New taxes on disposable fast food containers, cans and plastic bottles could be in the pipeline.
Department of the Environment officials have drawn up briefing notes for Minister Simon Coveney on potential new levies and they are recommending to the Government that their introduction would have the "twin benefit" of "positively influencing consumer behaviour" and boosting "diminishing revenues" from levies on plastic bags and landfill use.
The amount taken from those two fell by almost €12m between 2013 and 2014.
Speaking to Newstalk Breakfast, broadcaster and environmentalist Duncan Stewart welcomed the proposal.
He said:
"This is really important. I think the Minister is taking the right approach here.
"For a long time our TV programme, Echo Eye, has been talking about the need to bring in a levy on all the disposable waste we produce in packaging, that producers of products basically force on us.
"When we go into supermarkets to buy products, we've no choice but all of these containers are there. And the same applies with drinks containers. All these plastic bottles, aluminium cans, beers cans, and bottles and fast food containers...
"All of these disposable things, we use in literally one minute and then they get either dumped in nature – an awful lot of them end up in parks and in rivers and then eventually in the sea doing massive damage to wildlife – and none of the producers take any responsibility for the fact that they produce these and push them on to customers simply to sell their products.

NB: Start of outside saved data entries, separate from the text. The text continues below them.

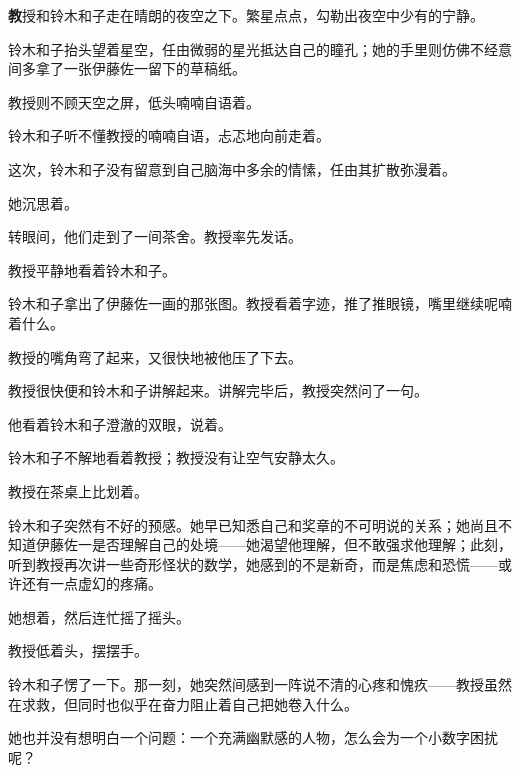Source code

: 
\AddSymbolsD
\pagecolor{Goldenrod!20!Gray}
\color{white}
\quad\quad \lettrine[,lraise=0.2,lhang=0.5]{\textbf{教}}{授}和铃木和子走在晴朗的夜空之下。繁星点点，勾勒出夜空中少有的宁静。

铃木和子抬头望着星空，任由微弱的星光抵达自己的瞳孔；她的手里则仿佛不经意间多拿了一张伊藤佐一留下的草稿纸。

教授则不顾天空之屏，低头喃喃自语着。


铃木和子听不懂教授的喃喃自语，忐忑地向前走着。


这次，铃木和子没有留意到自己脑海中多余的情愫，任由其扩散弥漫着。

她沉思着。

转眼间，他们走到了一间茶舍。教授率先发话。

教授平静地看着铃木和子。

铃木和子拿出了伊藤佐一画的那张图。教授看着字迹，推了推眼镜，嘴里继续呢喃着什么。

教授的嘴角弯了起来，又很快地被他压了下去。

教授很快便和铃木和子讲解起来。讲解完毕后，教授突然问了一句。

他看着铃木和子澄澈的双眼，说着。

铃木和子不解地看着教授；教授没有让空气安静太久。

教授在茶桌上比划着。

铃木和子突然有不好的预感。她早已知悉自己和奖章的不可明说的关系；她尚且不知道伊藤佐一是否理解自己的处境——她渴望他理解，但不敢强求他理解；此刻，听到教授再次讲一些奇形怪状的数学，她感到的不是新奇，而是焦虑和恐慌——或许还有一点虚幻的疼痛。


她想着，然后连忙摇了摇头。


教授低着头，摆摆手。

铃木和子愣了一下。那一刻，她突然间感到一阵说不清的心疼和愧疚——教授虽然在求救，但同时也似乎在奋力阻止着自己把她卷入什么。

她也并没有想明白一个问题：一个充满幽默感的人物，怎么会为一个小数字困扰呢？

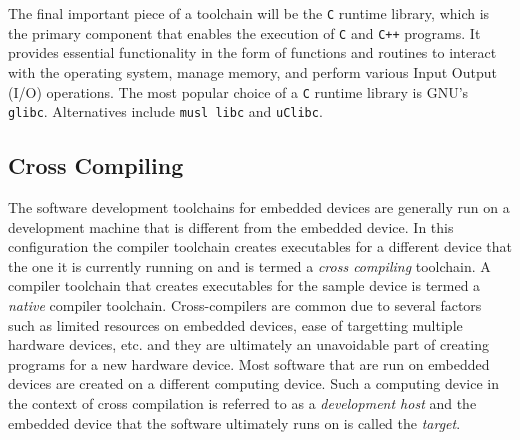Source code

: The final important piece of a toolchain will be the \texttt{C} runtime library, which is the primary component that enables the execution of \texttt{C} and \texttt{C++} programs. It provides essential functionality in the form of functions and routines to interact with the operating system, manage memory, and perform various Input Output (I/O) operations. The most popular choice of a \texttt{C} runtime library is GNU's \texttt{glibc}. Alternatives include \texttt{musl libc} and \texttt{uClibc}.

\subsection{Cross Compiling}

The software development toolchains for embedded devices are generally run on a development machine that is different from the embedded device. In this configuration the compiler toolchain creates executables for a different device that the one it is currently running on and is termed a \textit{cross compiling} toolchain. A compiler toolchain that creates executables for the sample device is termed a \textit{native} compiler toolchain. Cross-compilers are common due to several factors such as limited resources on embedded devices, ease of targetting multiple hardware devices, etc. and they are ultimately an unavoidable part of creating programs for a new hardware device. Most software that are run on embedded devices are created on a different computing device. Such a computing device in the context of cross compilation is referred to as a \textit{development host} and the embedded device that the software ultimately runs on is called the \textit{target}.

\begin{figure}[H]
	\centering
\end{figure}

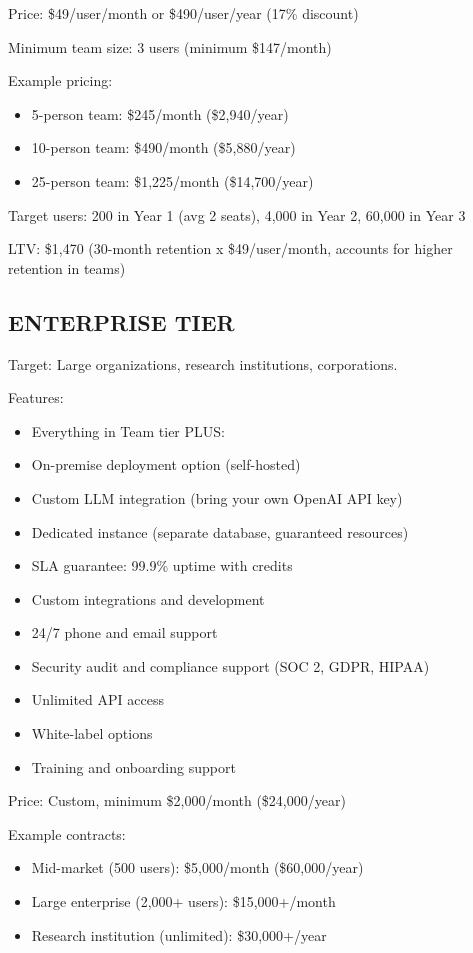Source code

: \documentclass{report}
\begin{document}
Price: \$49/user/month or \$490/user/year (17\% discount)

Minimum team size: 3 users (minimum \$147/month)

Example pricing:
\begin{itemize}
    \item 5-person team: \$245/month (\$2,940/year)
    \item 10-person team: \$490/month (\$5,880/year)
    \item 25-person team: \$1,225/month (\$14,700/year)
\end{itemize}

Target users: 200 in Year 1 (avg 2 seats), 4,000 in Year 2, 60,000 in Year 3

LTV: \$1,470 (30-month retention x \$49/user/month, accounts for higher retention in teams)

\subsection{ENTERPRISE TIER}

Target: Large organizations, research institutions, corporations.

Features:
\begin{itemize}
    \item Everything in Team tier PLUS:
    \item On-premise deployment option (self-hosted)
    \item Custom LLM integration (bring your own OpenAI API key)
    \item Dedicated instance (separate database, guaranteed resources)
    \item SLA guarantee: 99.9\% uptime with credits
    \item Custom integrations and development
    \item 24/7 phone and email support
    \item Security audit and compliance support (SOC 2, GDPR, HIPAA)
    \item Unlimited API access
    \item White-label options
    \item Training and onboarding support
\end{itemize}

Price: Custom, minimum \$2,000/month (\$24,000/year)

Example contracts:
\begin{itemize}
    \item Mid-market (500 users): \$5,000/month (\$60,000/year)
    \item Large enterprise (2,000+ users): \$15,000+/month
    \item Research institution (unlimited): \$30,000+/year
\end{itemize}
\end{document}
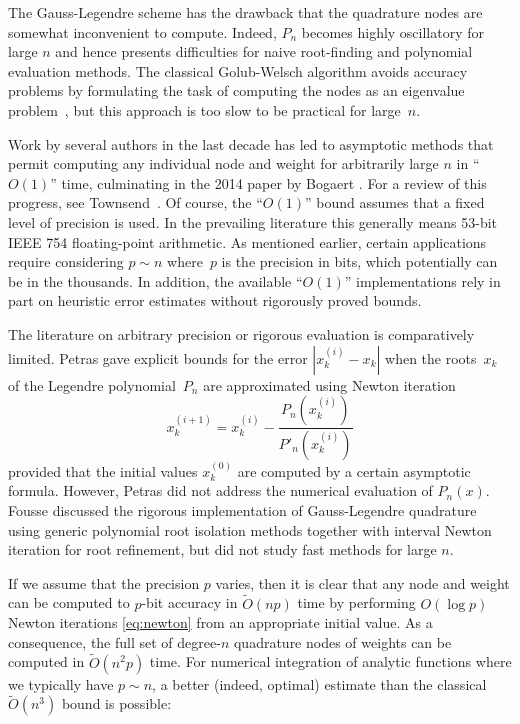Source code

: \documentclass[11pt,a4paper]{article}
\begin{document}
The Gauss-Legendre scheme has the drawback
that the quadrature nodes are
somewhat inconvenient to compute.
Indeed, $P_n$ becomes highly oscillatory for
large $n$ and hence presents difficulties
for naive root-finding and polynomial evaluation methods.
The classical Golub-Welsch algorithm avoids accuracy problems
by formulating the task of computing the nodes as an eigenvalue problem~\cite{golub1969calculation},
but this approach is too slow to be practical for large~$n$.

Work by several authors in the last decade has led to asymptotic methods
that permit computing any individual node and weight for arbitrarily large $n$
in ``$O(1)$'' time, culminating in the 2014 paper by Bogaert \cite{bogaert2014iteration}.
For a review of this progress, see Townsend~\cite{townsend2015race}.
Of course, the ``$O(1)$'' bound assumes that a fixed
level of precision is used. In the prevailing literature
this generally means 53-bit IEEE 754 floating-point arithmetic.
As mentioned earlier, certain applications require
considering $p \sim n$ where~$p$ is the precision in bits,
which potentially can be in the thousands.
In addition, the available ``$O(1)$'' implementations rely in part
on heuristic error estimates without rigorously proved bounds.

The literature on arbitrary precision or rigorous evaluation
is comparatively limited.
Petras \cite{petras1999computation} gave explicit
bounds for the error $|x_k^{(i)} - x_k|$ when
the roots $x_k$ of the Legendre polynomial $P_n$
are approximated using Newton iteration
\begin{equation}
\label{eq:newton}
x^{(i+1)}_k = x^{(i)}_k - \frac{P_n(x^{(i)}_k)}{P'_n(x^{(i)}_k)}
\end{equation}
provided that the initial values $x^{(0)}_k$
are computed by a certain asymptotic formula.
However, Petras did not address the numerical evaluation of $P_n(x)$.
Fousse \cite{fousse2007accurate} discussed the rigorous implementation
of Gauss-Legendre quadrature
using generic polynomial root isolation methods together with
interval Newton iteration
for root refinement,
but did not study fast methods for large $n$.

If we assume that the precision $p$ varies,
then it is clear that any node and weight
can be computed to $p$-bit accuracy in $\widetilde{O}(n p)$ time
by performing $O(\log p)$ Newton iterations \eqref{eq:newton}
from an appropriate initial value.
As a consequence, the
full set of degree-$n$ quadrature nodes of weights
can be computed in $\widetilde{O}(n^2 p)$ time.
For numerical integration of analytic functions
where we typically have $p \sim n$, a better (indeed, optimal) estimate
than the classical $\widetilde{O}(n^3)$ bound is possible:
\end{document}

"And we have no choice as consumers. So an awful lot of this ends up being totally abused and ends up in the wrong places."
Stewart reckoned that levies would not only influence consumer behaviour, as with the plastic bag levy, but also change how manufacturers operate:
"It sends a very strong signal to manufacturers that they need to change, if the levy is high enough. If it's too low, then it's not going to change anything."
He recommended a deposit-refund scheme, saying it would "force the situation":VAT
"The return would be over 90%. Deposit-refund is all over Europe, in most western European countries, and it works incredibly well."